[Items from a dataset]
--------
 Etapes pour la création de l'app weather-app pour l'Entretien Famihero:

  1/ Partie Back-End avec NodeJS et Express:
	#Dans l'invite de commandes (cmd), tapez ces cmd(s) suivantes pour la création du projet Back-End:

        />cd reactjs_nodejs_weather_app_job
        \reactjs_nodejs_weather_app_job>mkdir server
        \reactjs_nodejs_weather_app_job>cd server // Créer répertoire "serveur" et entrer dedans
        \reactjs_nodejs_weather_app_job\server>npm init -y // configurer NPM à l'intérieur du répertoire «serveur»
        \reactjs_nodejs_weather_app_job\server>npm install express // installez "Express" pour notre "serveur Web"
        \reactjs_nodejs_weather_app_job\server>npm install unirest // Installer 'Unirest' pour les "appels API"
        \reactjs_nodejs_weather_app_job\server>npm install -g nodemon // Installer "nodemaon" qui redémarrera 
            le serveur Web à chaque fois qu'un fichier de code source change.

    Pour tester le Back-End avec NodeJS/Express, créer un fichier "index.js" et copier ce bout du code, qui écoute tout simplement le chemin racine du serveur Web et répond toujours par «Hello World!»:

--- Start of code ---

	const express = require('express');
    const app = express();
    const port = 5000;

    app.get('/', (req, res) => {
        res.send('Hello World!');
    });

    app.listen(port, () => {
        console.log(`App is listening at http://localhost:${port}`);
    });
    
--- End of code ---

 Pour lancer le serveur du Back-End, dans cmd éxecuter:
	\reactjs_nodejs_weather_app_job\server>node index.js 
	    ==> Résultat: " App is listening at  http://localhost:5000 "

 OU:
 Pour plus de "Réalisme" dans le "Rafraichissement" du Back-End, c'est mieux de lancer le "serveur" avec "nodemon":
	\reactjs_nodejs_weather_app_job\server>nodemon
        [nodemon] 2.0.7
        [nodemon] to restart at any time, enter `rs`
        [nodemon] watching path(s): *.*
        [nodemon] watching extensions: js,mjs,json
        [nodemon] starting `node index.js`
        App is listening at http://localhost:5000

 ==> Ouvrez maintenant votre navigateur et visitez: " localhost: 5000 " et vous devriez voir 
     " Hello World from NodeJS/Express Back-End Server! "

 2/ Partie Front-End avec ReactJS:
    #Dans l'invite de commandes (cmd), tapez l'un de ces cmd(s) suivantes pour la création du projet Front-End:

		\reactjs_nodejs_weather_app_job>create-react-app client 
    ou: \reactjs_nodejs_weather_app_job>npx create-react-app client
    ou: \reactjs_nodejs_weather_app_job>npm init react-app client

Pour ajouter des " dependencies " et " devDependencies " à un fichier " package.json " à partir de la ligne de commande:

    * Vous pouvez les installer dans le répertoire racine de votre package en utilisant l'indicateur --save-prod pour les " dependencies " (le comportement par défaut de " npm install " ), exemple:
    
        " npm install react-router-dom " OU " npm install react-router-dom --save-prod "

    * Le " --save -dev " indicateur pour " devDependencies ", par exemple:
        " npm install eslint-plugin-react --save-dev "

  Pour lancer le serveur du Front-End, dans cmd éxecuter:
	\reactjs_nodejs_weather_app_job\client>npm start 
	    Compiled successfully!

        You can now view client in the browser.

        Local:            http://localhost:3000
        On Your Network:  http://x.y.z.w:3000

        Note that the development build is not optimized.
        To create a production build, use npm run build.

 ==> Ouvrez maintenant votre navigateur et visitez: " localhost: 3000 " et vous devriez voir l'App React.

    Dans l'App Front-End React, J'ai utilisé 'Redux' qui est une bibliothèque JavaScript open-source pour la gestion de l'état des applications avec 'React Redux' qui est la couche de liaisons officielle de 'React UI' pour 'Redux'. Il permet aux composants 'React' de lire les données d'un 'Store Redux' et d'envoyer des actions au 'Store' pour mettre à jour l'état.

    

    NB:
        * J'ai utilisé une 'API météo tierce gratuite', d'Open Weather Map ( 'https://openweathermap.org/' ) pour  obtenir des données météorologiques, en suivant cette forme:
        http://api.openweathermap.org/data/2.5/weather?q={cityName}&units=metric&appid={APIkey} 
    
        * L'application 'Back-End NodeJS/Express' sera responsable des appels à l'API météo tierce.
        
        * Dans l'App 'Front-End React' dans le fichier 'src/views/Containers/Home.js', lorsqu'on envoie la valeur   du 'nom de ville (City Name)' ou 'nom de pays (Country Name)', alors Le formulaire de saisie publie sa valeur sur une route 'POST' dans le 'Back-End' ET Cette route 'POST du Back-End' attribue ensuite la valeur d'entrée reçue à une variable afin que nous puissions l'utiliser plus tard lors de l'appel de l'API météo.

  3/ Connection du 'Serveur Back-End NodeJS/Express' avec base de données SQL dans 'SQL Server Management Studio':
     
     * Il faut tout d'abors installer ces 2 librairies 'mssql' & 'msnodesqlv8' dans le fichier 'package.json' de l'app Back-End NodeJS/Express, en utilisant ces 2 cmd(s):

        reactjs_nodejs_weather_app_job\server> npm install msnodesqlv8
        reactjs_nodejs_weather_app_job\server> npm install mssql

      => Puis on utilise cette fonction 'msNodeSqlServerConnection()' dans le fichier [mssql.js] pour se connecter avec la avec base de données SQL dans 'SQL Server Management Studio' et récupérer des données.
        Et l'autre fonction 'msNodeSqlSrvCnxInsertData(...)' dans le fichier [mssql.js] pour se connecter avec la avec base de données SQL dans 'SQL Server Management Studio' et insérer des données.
--------
## PROBLEM
An exact transcript of all the records is the expected result.

## OUTPUT OF THE EXERCISE
 Etapes pour la création de l'app weather-app pour l'Entretien Famihero:

  1/ Partie Back-End avec NodeJS et Express:
	#Dans l'invite de commandes (cmd), tapez ces cmd(s) suivantes pour la création du projet Back-End:

        />cd reactjs_nodejs_weather_app_job
        \reactjs_nodejs_weather_app_job>mkdir server
        \reactjs_nodejs_weather_app_job>cd server // Créer répertoire "serveur" et entrer dedans
        \reactjs_nodejs_weather_app_job\server>npm init -y // configurer NPM à l'intérieur du répertoire «serveur»
        \reactjs_nodejs_weather_app_job\server>npm install express // installez "Express" pour notre "serveur Web"
        \reactjs_nodejs_weather_app_job\server>npm install unirest // Installer 'Unirest' pour les "appels API"
        \reactjs_nodejs_weather_app_job\server>npm install -g nodemon // Installer "nodemaon" qui redémarrera 
            le serveur Web à chaque fois qu'un fichier de code source change.

    Pour tester le Back-End avec NodeJS/Express, créer un fichier "index.js" et copier ce bout du code, qui écoute tout simplement le chemin racine du serveur Web et répond toujours par «Hello World!»:

--- Start of code ---

	const express = require('express');
    const app = express();
    const port = 5000;

    app.get('/', (req, res) => {
        res.send('Hello World!');
    });

    app.listen(port, () => {
        console.log(`App is listening at http://localhost:${port}`);
    });
    
--- End of code ---

 Pour lancer le serveur du Back-End, dans cmd éxecuter:
	\reactjs_nodejs_weather_app_job\server>node index.js 
	    ==> Résultat: " App is listening at  http://localhost:5000 "

 OU:
 Pour plus de "Réalisme" dans le "Rafraichissement" du Back-End, c'est mieux de lancer le "serveur" avec "nodemon":
	\reactjs_nodejs_weather_app_job\server>nodemon
        [nodemon] 2.0.7
        [nodemon] to restart at any time, enter `rs`
        [nodemon] watching path(s): *.*
        [nodemon] watching extensions: js,mjs,json
        [nodemon] starting `node index.js`
        App is listening at http://localhost:5000

 ==> Ouvrez maintenant votre navigateur et visitez: " localhost: 5000 " et vous devriez voir 
     " Hello World from NodeJS/Express Back-End Server! "

 2/ Partie Front-End avec ReactJS:
    #Dans l'invite de commandes (cmd), tapez l'un de ces cmd(s) suivantes pour la création du projet Front-End:

		\reactjs_nodejs_weather_app_job>create-react-app client 
    ou: \reactjs_nodejs_weather_app_job>npx create-react-app client
    ou: \reactjs_nodejs_weather_app_job>npm init react-app client

Pour ajouter des " dependencies " et " devDependencies " à un fichier " package.json " à partir de la ligne de commande:

    * Vous pouvez les installer dans le répertoire racine de votre package en utilisant l'indicateur --save-prod pour les " dependencies " (le comportement par défaut de " npm install " ), exemple:
    
        " npm install react-router-dom " OU " npm install react-router-dom --save-prod "

    * Le " --save -dev " indicateur pour " devDependencies ", par exemple:
        " npm install eslint-plugin-react --save-dev "

  Pour lancer le serveur du Front-End, dans cmd éxecuter:
	\reactjs_nodejs_weather_app_job\client>npm start 
	    Compiled successfully!

        You can now view client in the browser.

        Local:            http://localhost:3000
        On Your Network:  http://x.y.z.w:3000

        Note that the development build is not optimized.
        To create a production build, use npm run build.

 ==> Ouvrez maintenant votre navigateur et visitez: " localhost: 3000 " et vous devriez voir l'App React.

    Dans l'App Front-End React, J'ai utilisé 'Redux' qui est une bibliothèque JavaScript open-source pour la gestion de l'état des applications avec 'React Redux' qui est la couche de liaisons officielle de 'React UI' pour 'Redux'. Il permet aux composants 'React' de lire les données d'un 'Store Redux' et d'envoyer des actions au 'Store' pour mettre à jour l'état.

    

    NB:
        * J'ai utilisé une 'API météo tierce gratuite', d'Open Weather Map ( 'https://openweathermap.org/' ) pour  obtenir des données météorologiques, en suivant cette forme:
        http://api.openweathermap.org/data/2.5/weather?q={cityName}&units=metric&appid={APIkey} 
    
        * L'application 'Back-End NodeJS/Express' sera responsable des appels à l'API météo tierce.
        
        * Dans l'App 'Front-End React' dans le fichier 'src/views/Containers/Home.js', lorsqu'on envoie la valeur   du 'nom de ville (City Name)' ou 'nom de pays (Country Name)', alors Le formulaire de saisie publie sa valeur sur une route 'POST' dans le 'Back-End' ET Cette route 'POST du Back-End' attribue ensuite la valeur d'entrée reçue à une variable afin que nous puissions l'utiliser plus tard lors de l'appel de l'API météo.

  3/ Connection du 'Serveur Back-End NodeJS/Express' avec base de données SQL dans 'SQL Server Management Studio':
     
     * Il faut tout d'abors installer ces 2 librairies 'mssql' & 'msnodesqlv8' dans le fichier 'package.json' de l'app Back-End NodeJS/Express, en utilisant ces 2 cmd(s):

        reactjs_nodejs_weather_app_job\server> npm install msnodesqlv8
        reactjs_nodejs_weather_app_job\server> npm install mssql

      => Puis on utilise cette fonction 'msNodeSqlServerConnection()' dans le fichier [mssql.js] pour se connecter avec la avec base de données SQL dans 'SQL Server Management Studio' et récupérer des données.
        Et l'autre fonction 'msNodeSqlSrvCnxInsertData(...)' dans le fichier [mssql.js] pour se connecter avec la avec base de données SQL dans 'SQL Server Management Studio' et insérer des données.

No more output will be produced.